Deja vu for mass murderer

Charles Sobhraj, the infamous 1970s serial killer who used his charm and an assortment of poisons on Western backpackers across Asia, will appear in court once again over a double murder committed 28 years ago in Nepal.

Charles Sobhraj alias The Serpent faces double murder charge

The 59-year-old French national, who had retired to Paris’ Chinese quarter in 1997 after 21 years in Indian jails, resurfaced last week in Kathmandu’s tourist district and was arrested early on Friday morning at an all-night casino.

Sobhraj, nicknamed The Serpent for his repeated identity thefts and escapes from justice, will be charged on Monday for the double murder in 1975 of a Canadian man and American woman who died during the height of the Kathmandu hippie scene.

According to published reports from the time, Annabella Tremont died of multiple stab wounds. Police initially thought the culprit was the Canadian, Laddie DuParr, who was registered leaving Nepal just days before.

But the ashes of DuParr were found in a field – leading police to conclude that his passport had been stolen. DuParr had come to the kingdom in hopes of conquering Mount Everest.

Serpent claims innocence

A police official involved in Sobhraj’s interrogation on Saturday said The Serpent had claimed innocence.

“He has challenged authorities to prove he was even in Nepal in 1975,” the official told AFP.

The official said Nepalese clerks were sent scrambling to dig up the murder case filed against Sobhraj in 1976.

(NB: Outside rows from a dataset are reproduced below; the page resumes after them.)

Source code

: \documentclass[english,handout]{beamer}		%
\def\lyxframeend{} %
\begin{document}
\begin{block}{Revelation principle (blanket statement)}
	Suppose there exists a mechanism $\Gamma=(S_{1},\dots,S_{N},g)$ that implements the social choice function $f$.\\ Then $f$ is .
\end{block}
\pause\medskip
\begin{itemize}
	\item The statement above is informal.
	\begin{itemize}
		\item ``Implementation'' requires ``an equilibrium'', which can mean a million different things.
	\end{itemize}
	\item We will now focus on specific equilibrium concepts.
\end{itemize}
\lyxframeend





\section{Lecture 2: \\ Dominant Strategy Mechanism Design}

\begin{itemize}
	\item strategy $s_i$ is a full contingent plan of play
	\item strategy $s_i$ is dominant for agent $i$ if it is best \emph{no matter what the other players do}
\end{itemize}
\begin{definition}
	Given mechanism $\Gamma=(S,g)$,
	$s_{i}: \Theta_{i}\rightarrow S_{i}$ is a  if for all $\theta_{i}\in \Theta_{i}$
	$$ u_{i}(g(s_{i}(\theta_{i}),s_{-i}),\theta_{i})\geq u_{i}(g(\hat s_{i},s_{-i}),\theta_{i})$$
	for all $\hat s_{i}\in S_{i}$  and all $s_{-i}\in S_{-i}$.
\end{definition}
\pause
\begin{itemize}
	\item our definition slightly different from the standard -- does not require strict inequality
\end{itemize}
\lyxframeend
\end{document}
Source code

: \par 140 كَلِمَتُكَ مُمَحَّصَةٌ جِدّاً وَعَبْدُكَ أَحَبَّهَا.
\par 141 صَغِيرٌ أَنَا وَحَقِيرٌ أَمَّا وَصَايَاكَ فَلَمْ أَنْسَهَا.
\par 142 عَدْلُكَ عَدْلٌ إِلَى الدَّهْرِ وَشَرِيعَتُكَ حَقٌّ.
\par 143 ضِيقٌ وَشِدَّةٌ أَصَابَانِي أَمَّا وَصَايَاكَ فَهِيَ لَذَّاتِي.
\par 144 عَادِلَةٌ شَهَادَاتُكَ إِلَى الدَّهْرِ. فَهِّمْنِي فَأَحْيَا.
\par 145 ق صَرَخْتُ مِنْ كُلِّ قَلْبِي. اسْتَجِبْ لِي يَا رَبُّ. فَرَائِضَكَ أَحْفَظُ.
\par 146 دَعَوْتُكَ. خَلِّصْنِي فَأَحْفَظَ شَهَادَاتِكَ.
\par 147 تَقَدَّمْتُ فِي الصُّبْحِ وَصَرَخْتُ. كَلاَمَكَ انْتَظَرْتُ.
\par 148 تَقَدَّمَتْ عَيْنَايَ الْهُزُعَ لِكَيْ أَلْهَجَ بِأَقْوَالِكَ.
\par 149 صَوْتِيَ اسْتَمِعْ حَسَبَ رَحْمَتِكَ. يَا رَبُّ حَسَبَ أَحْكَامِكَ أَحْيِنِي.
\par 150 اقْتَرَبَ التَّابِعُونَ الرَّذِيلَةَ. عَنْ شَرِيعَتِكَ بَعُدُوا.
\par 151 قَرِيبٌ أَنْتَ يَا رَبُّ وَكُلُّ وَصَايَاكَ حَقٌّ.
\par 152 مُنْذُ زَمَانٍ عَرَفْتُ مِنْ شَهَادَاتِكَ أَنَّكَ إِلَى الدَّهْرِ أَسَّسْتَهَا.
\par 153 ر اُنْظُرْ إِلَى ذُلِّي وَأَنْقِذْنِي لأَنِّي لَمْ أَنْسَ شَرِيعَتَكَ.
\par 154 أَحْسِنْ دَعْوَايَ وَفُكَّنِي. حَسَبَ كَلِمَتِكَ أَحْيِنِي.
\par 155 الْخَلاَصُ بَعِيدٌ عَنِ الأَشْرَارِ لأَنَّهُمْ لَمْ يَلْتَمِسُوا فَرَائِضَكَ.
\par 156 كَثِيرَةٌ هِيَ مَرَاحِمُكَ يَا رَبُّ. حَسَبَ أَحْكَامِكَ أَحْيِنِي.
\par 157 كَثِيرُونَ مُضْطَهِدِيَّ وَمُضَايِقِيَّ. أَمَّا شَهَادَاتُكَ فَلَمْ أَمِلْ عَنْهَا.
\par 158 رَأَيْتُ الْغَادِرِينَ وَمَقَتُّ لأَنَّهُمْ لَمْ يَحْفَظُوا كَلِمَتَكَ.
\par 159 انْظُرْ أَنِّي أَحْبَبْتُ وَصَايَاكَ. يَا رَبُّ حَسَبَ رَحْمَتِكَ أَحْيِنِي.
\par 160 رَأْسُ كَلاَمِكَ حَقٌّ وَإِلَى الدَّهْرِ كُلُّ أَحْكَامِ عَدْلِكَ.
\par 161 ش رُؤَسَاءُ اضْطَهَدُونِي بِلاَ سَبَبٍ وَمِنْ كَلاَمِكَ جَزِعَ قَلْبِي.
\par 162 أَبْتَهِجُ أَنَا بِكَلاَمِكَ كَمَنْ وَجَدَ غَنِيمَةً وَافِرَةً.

The court could instead charge Sobhraj for entering Nepal via Dubai on a Dutch passport that identified him as Henricus Bintanja. Police said they later found his French passport which listed him as Charles Sobhraj Gurmukh.

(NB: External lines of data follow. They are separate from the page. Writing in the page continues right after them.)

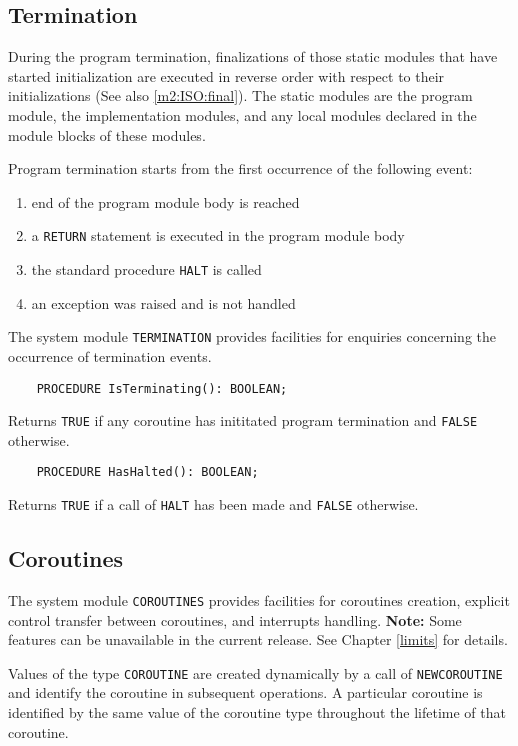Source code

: \subsection{Termination}\label{m2:ISO:termination}

During the program termination, finalizations of those static
modules that have started initialization are executed in
reverse order with respect to their initializations (See also
\ref{m2:ISO:final}). The static modules are the program module,
the implementation modules, and any local modules declared in the
module blocks of these modules.

Program termination starts from the first occurrence of the
following event:
\begin{enumerate}
\item end of the program module body is reached
\item a \verb'RETURN' statement is executed in the program module body
\item the standard procedure \verb'HALT' is called
\item an exception was raised and is not handled
\end{enumerate}

The system module {\tt TERMINATION}
provides facilities for enquiries concerning
the occurrence of termination events.

\verb'    PROCEDURE IsTerminating(): BOOLEAN;'

Returns \verb'TRUE' if any coroutine has inititated
program termination and \verb'FALSE' otherwise.

\verb'    PROCEDURE HasHalted(): BOOLEAN;'

Returns \verb'TRUE' if a call of \verb'HALT'
has been made and \verb'FALSE' otherwise.

\subsection{Coroutines}\label{m2:ISO:coroutines}

The system module {\tt COROUTINES} provides facilities for
coroutines creation, explicit control transfer between
coroutines, and interrupts handling.
{\bf Note:} Some features can be unavailable in the current release.
See Chapter \ref{limits} for details.

Values of the type {\tt COROUTINE} are created dynamically by a
call of {\tt NEWCOROUTINE} and identify the coroutine in
subsequent operations. A particular coroutine is identified by
the same value of the coroutine type throughout the lifetime of
that coroutine.

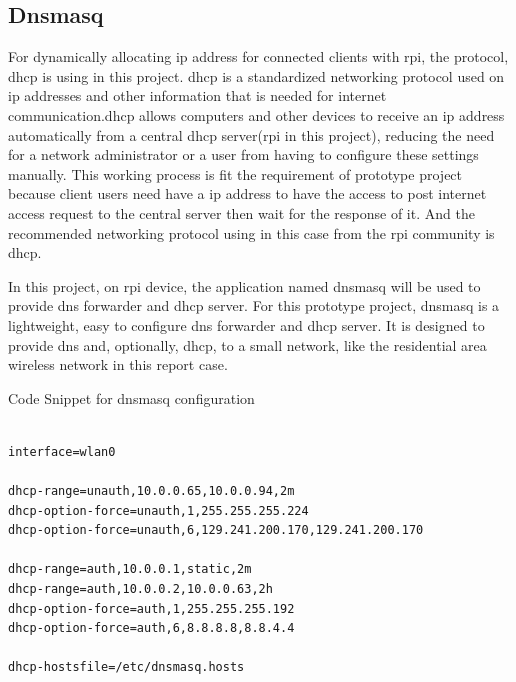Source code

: \subsection{Dnsmasq}
\par For dynamically allocating \gls{ip} address for connected clients with \gls{rpi}, the protocol, \gls{dhcp} \cite{dhcp} is using in this project. \gls{dhcp} is a standardized networking protocol used on \gls{ip} addresses and other information that is needed for internet communication.\gls{dhcp} allows computers and other devices to receive an \gls{ip} address automatically from a central \gls{dhcp} server(\gls{rpi} in this project), reducing the need for a network administrator or a user from having to configure these settings manually. This working process is fit the requirement of prototype project because client users need have a \gls{ip} address to have the access to post internet access request to the central server then wait for the response of it. And the recommended networking protocol using in this case from the \gls{rpi} community is \gls{dhcp}.
\par In this project, on \gls{rpi} device, the application named dnsmasq \cite{dnsmasq} will be used to provide \gls{dns} forwarder and \gls{dhcp} server. For this prototype project, dnsmasq is a lightweight, easy to configure \gls{dns} forwarder and \gls{dhcp} server. It is designed to provide \gls{dns} and, optionally, \gls{dhcp}, to a small network, like the residential area wireless network in this report case.

\begin{algorithm}[h]
  \caption{Code Snippet for dnsmasq configuration}
  \label{code:dnsmasq_config}
  \begin{verbatim}
  
interface=wlan0

dhcp-range=unauth,10.0.0.65,10.0.0.94,2m
dhcp-option-force=unauth,1,255.255.255.224
dhcp-option-force=unauth,6,129.241.200.170,129.241.200.170

dhcp-range=auth,10.0.0.1,static,2m
dhcp-range=auth,10.0.0.2,10.0.0.63,2h
dhcp-option-force=auth,1,255.255.255.192
dhcp-option-force=auth,6,8.8.8.8,8.8.4.4

dhcp-hostsfile=/etc/dnsmasq.hosts
 \end{verbatim}
\end{algorithm}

A conviction for murder could land Sobhraj life in prison in Nepal, which does not have the death penalty. The false identify charge carries up to three years’ imprisonment and a fine of $670.

Sobhraj was born in Saigon, now Ho Chi Minh city, to an Indian businessman and a Vietnamese mother who remarried a French soldier.

Photographed with beret

He was almost always photographed wearing a beret and called his life a rebellion against the French legal system and a testament to his love for Asia.

In an interview with Richard Neville, the author of a 1979 biography on him, Sobhraj said: “As long as I can talk to people, I can manipulate them.”

Sobhraj eventually arrived in Thailand after travelling the world. It was there where he would be implicated in his first murder, a young American woman whose body was found lying on a beach in Pattaya.

He has since been implicated in more than 20 killings, with the victims drugged, strangled, beaten or burned.

Sobhraj was finally captured in 1976, in India after a French tourist, Luc Salomon, died from poisoning at a hotel in New Delhi.